WORK REQUEST — Filter these entries down to lines holding "false".

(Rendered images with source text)
----

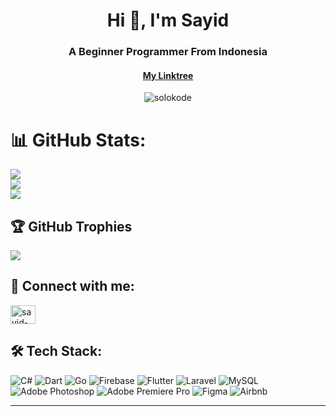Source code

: <h1 align="center">Hi 👋, I'm Sayid</h1>
<h3 align="center">A Beginner Programmer From Indonesia</h3>
<h4 align="center"><a href="https://solokode.github.io/">My Linktree</a></h3>
<p align="center"> <img src="https://komarev.com/ghpvc/?username=solokode&label=Profile%20views&color=0e75b6&style=flat" alt="solokode" /> </p>

# 📊 GitHub Stats:
![](https://github-readme-stats.vercel.app/api?username=solokode&theme=apprentice&hide_border=false&include_all_commits=true&count_private=true)<br/>
![](https://github-readme-streak-stats.herokuapp.com/?user=solokode&theme=apprentice&hide_border=false)<br/>
![](https://github-readme-stats.vercel.app/api/top-langs/?username=solokode&theme=apprentice&hide_border=false&include_all_commits=true&count_private=true&layout=compact)

## 🏆 GitHub Trophies
![](https://github-profile-trophy.vercel.app/?username=solokode&theme=apprentice&no-frame=false&no-bg=true&margin-w=4)

## 🔗 Connect with me:
<p align="left"><a href="https://linkedin.com/in/sayid-achmad" target="blank"><img align="center" src="https://raw.githubusercontent.com/rahuldkjain/github-profile-readme-generator/master/src/images/icons/Social/linked-in-alt.svg" alt="sayid-achmad" height="30" width="40" /></a></p>

## 🛠️ Tech Stack:
![C#](https://img.shields.io/badge/c%23-%23239120.svg?style=for-the-badge&logo=csharp&logoColor=white) ![Dart](https://img.shields.io/badge/dart-%230175C2.svg?style=for-the-badge&logo=dart&logoColor=white) ![Go](https://img.shields.io/badge/go-%2300ADD8.svg?style=for-the-badge&logo=go&logoColor=white) ![Firebase](https://img.shields.io/badge/firebase-%23039BE5.svg?style=for-the-badge&logo=firebase) ![Flutter](https://img.shields.io/badge/Flutter-%2302569B.svg?style=for-the-badge&logo=Flutter&logoColor=white) ![Laravel](https://img.shields.io/badge/laravel-%23FF2D20.svg?style=for-the-badge&logo=laravel&logoColor=white) ![MySQL](https://img.shields.io/badge/mysql-4479A1.svg?style=for-the-badge&logo=mysql&logoColor=white) ![Adobe Photoshop](https://img.shields.io/badge/adobe%20photoshop-%2331A8FF.svg?style=for-the-badge&logo=adobe%20photoshop&logoColor=white) ![Adobe Premiere Pro](https://img.shields.io/badge/Adobe%20Premiere%20Pro-9999FF.svg?style=for-the-badge&logo=Adobe%20Premiere%20Pro&logoColor=white) ![Figma](https://img.shields.io/badge/figma-%23F24E1E.svg?style=for-the-badge&logo=figma&logoColor=white) ![Airbnb](https://img.shields.io/badge/Airbnb-%23ff5a5f.svg?style=for-the-badge&logo=Airbnb&logoColor=white)


---
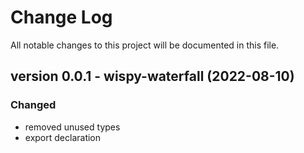 # Change Log

All notable changes to this project will be documented in this file.

## version 0.0.1 - wispy-waterfall (2022-08-10)

### Changed

- removed unused types
- export declaration
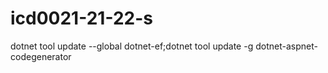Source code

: # icd0021-21-22-s

dotnet tool update --global dotnet-ef;dotnet tool update -g dotnet-aspnet-codegenerator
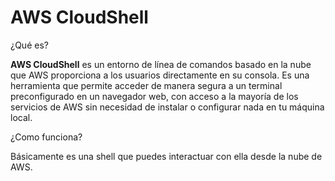# AWS CloudShell

¿Qué es?

**AWS CloudShell** es un entorno de línea de comandos basado en la nube que AWS proporciona a los usuarios directamente en su consola. Es una herramienta que permite acceder de manera segura a un terminal preconfigurado en un navegador web, con acceso a la mayoría de los servicios de AWS sin necesidad de instalar o configurar nada en tu máquina local.

¿Como funciona?

Básicamente es una shell que puedes interactuar con ella desde la nube de AWS.
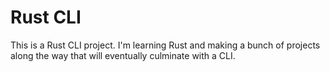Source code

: # Rust CLI

This is a Rust CLI project. I'm learning Rust and making a bunch of projects along the way that will eventually culminate with a CLI. 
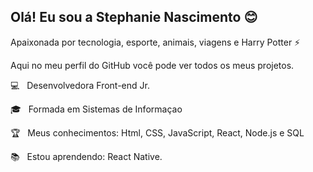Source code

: ## Olá! Eu sou a Stephanie Nascimento 😊

Apaixonada por tecnologia, esporte, animais, viagens e Harry Potter ⚡

Aqui no meu perfil do GitHub você pode ver todos os meus projetos.

💻  &nbsp; Desenvolvedora Front-end Jr.

🎓 &nbsp; Formada em Sistemas de Informaçao

🏆 &nbsp; Meus conhecimentos: Html, CSS, JavaScript, React, Node.js e SQL

📚 &nbsp; Estou aprendendo: React Native.
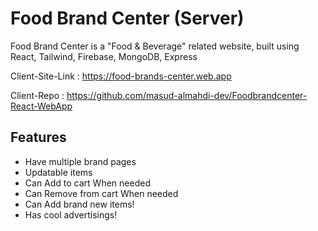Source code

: # Food Brand Center (Server)

Food Brand Center is a "Food & Beverage" related website, built using React, Tailwind, Firebase, MongoDB, Express

Client-Site-Link : https://food-brands-center.web.app

Client-Repo : https://github.com/masud-almahdi-dev/Foodbrandcenter-React-WebApp

## Features

- Have multiple brand pages
- Updatable items
- Can Add to cart When needed
- Can Remove from cart When needed
- Can Add brand new items!
- Has cool advertisings!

----

EXPECTED ANSWER —
![](https://github-readme-stats.vercel.app/api?username=solokode&theme=apprentice&hide_border=false&include_all_commits=true&count_private=true)<br/>
![](https://github-readme-streak-stats.herokuapp.com/?user=solokode&theme=apprentice&hide_border=false)<br/>
![](https://github-readme-stats.vercel.app/api/top-langs/?username=solokode&theme=apprentice&hide_border=false&include_all_commits=true&count_private=true&layout=compact)
![](https://github-profile-trophy.vercel.app/?username=solokode&theme=apprentice&no-frame=false&no-bg=true&margin-w=4)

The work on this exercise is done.